MolPipeline is a Python package for processing molecules with RDKit in scikit-learn.

Background

The scikit-learn package provides a large variety of machine learning algorithms and data processing tools, among which is the Pipeline class, allowing users to prepend custom data processing steps to the machine learning model. MolPipeline extends this concept to the field of cheminformatics by wrapping standard RDKit functionality, such as reading and writing SMILES strings or calculating molecular descriptors from a molecule-object.

MolPipeline aims to provide:

  • Automated end-to-end processing from molecule data sets to deployable machine learning models.
  • Scalable parallel processing and low memory usage through instance-based processing.
  • Standard pipeline building blocks for flexibly building custom pipelines for various cheminformatics tasks.
  • Consistent error handling for tracking, logging, and replacing failed instances (e.g., a SMILES string that could not be parsed correctly).
  • Integrated and self-contained pipeline serialization for easy deployment and tracking in version control.

Publications

Sieg J, Feldmann CW, Hemmerich J, Stork C, Sandfort F, Eiden P, and Mathea M, MolPipeline: A python package for processing molecules with RDKit in scikit-learn, J. Chem. Inf.
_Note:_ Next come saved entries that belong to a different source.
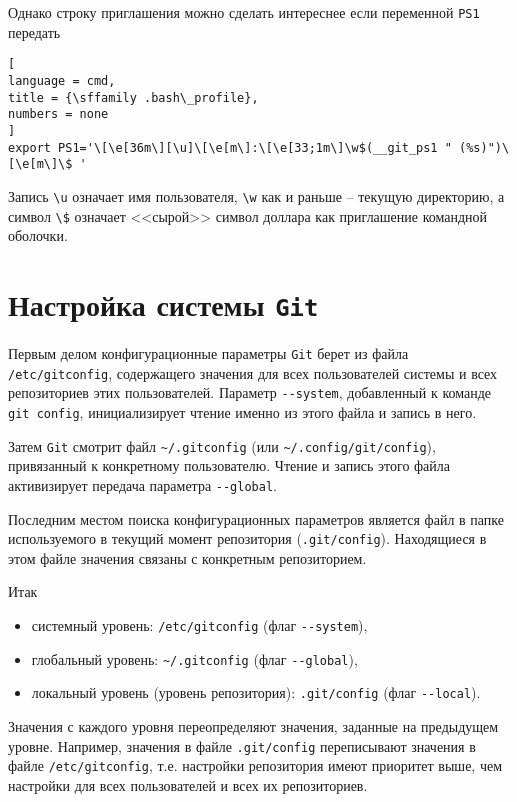 \documentclass[%
	11pt,
	a4paper,
	utf8,
		]{article}
\begin{document}
Однако строку приглашения можно сделать интереснее если переменной \texttt{PS1} передать
\begin{lstlisting}[
language = cmd,
title = {\sffamily .bash\_profile},
numbers = none
]
export PS1='\[\e[36m\][\u]\[\e[m\]:\[\e[33;1m\]\w$(__git_ps1 " (%s)")\[\e[m\]\$ '
\end{lstlisting}

Запись \verb|\u| означает имя пользователя, \verb|\w| как и раньше -- текущую директорию, а символ \verb|\$| означает <<сырой>> символ доллара как приглашение командной оболочки.

\section{Настройка системы \texttt{Git}}

Первым делом конфигурационные параметры \texttt{Git} берет из файла \texttt{/etc/gitconfig}, содержащего значения для всех пользователей системы и всех репозиториев этих пользователей. Параметр \verb|--system|, добавленный к команде \texttt{git config}, инициализирует чтение именно из этого файла и запись в него.

Затем \texttt{Git} смотрит файл \verb|~/.gitconfig| (или \verb|~/.config/git/config|), привязанный к конкретному пользователю. Чтение и запись этого файла активизирует передача параметра \verb|--global|.

Последним местом поиска конфигурационных параметров является файл в папке используемого в текущий момент репозитория (\verb|.git/config|). Находящиеся в этом файле значения связаны с конкретным репозиторием.

Итак
\begin{itemize}
	\item системный уровень: \verb|/etc/gitconfig| (флаг \verb|--system|),
	
	\item глобальный уровень: \verb|~/.gitconfig| (флаг \verb|--global|),
	
	\item локальный уровень (уровень репозитория): \verb|.git/config| (флаг \verb|--local|).
\end{itemize}

Значения с каждого уровня переопределяют значения, заданные на предыдущем уровне. Например, значения в файле \verb|.git/config| переписывают значения в файле \verb|/etc/gitconfig|, т.е. настройки репозитория имеют приоритет выше, чем настройки для всех пользователей и всех их репозиториев.
\end{document}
Model., doi:10.1021/acs.jcim.4c00863, 2024
Further links: arXiv

Feldmann CW, Sieg J, and Mathea M, Analysis of uncertainty of neural fingerprint-based models, 2024
Further links: repository

Table of Contents

Installation

pip install molpipeline

Documentation

The notebooks folder contains many basic and advanced examples of how to use Molpipeline.

A nice introduction to the basic usage is in the 01_getting_started_with_molpipeline notebook.

Quick Start

Model building

Create a fingerprint-based prediction model:

from molpipeline import Pipeline
from molpipeline.any2mol import AutoToMol
from molpipeline.mol2any import MolToMorganFP
from molpipeline.mol2mol import (
    ElementFilter,
    SaltRemover,
)

from sklearn.ensemble import RandomForestRegressor

# set up pipeline
pipeline = Pipeline([
      ("auto2mol", AutoToMol()),                                     # reading molecules
      ("element_filter", ElementFilter()),                           # standardization
      ("salt_remover", SaltRemover()),                               # standardization
      ("morgan2_2048", MolToMorganFP(n_bits=2048, radius=2)),        # fingerprints and featurization
      ("RandomForestRegressor", RandomForestRegressor())             # machine learning model
    ],
    n_jobs=4)

# fit the pipeline
pipeline.fit(X=["CCCCCC", "c1ccccc1"], y=[0.2, 0.4])
# make predictions from SMILES strings
pipeline.predict(["CCC"])
# output: array([0.29])

Feature calculation

Calculating molecular descriptors from SMILES strings is straightforward. For example, physicochemical properties can be calculated like this:

from molpipeline import Pipeline
from molpipeline.any2mol import AutoToMol
from molpipeline.mol2any import MolToRDKitPhysChem

pipeline_physchem = Pipeline(
    [
        ("auto2mol", AutoToMol()),
        (
            "physchem",
            MolToRDKitPhysChem(
                standardizer=None,
                descriptor_list=["HeavyAtomMolWt", "TPSA", "NumHAcceptors"],
            ),
        ),
    ],
    n_jobs=-1,
)
physchem_matrix = pipeline_physchem.transform(["CCCCCC", "c1ccccc1(O)"])
physchem_matrix
# output: array([[72.066,  0.   ,  0.   ],
#                [88.065, 20.23 ,  1.   ]])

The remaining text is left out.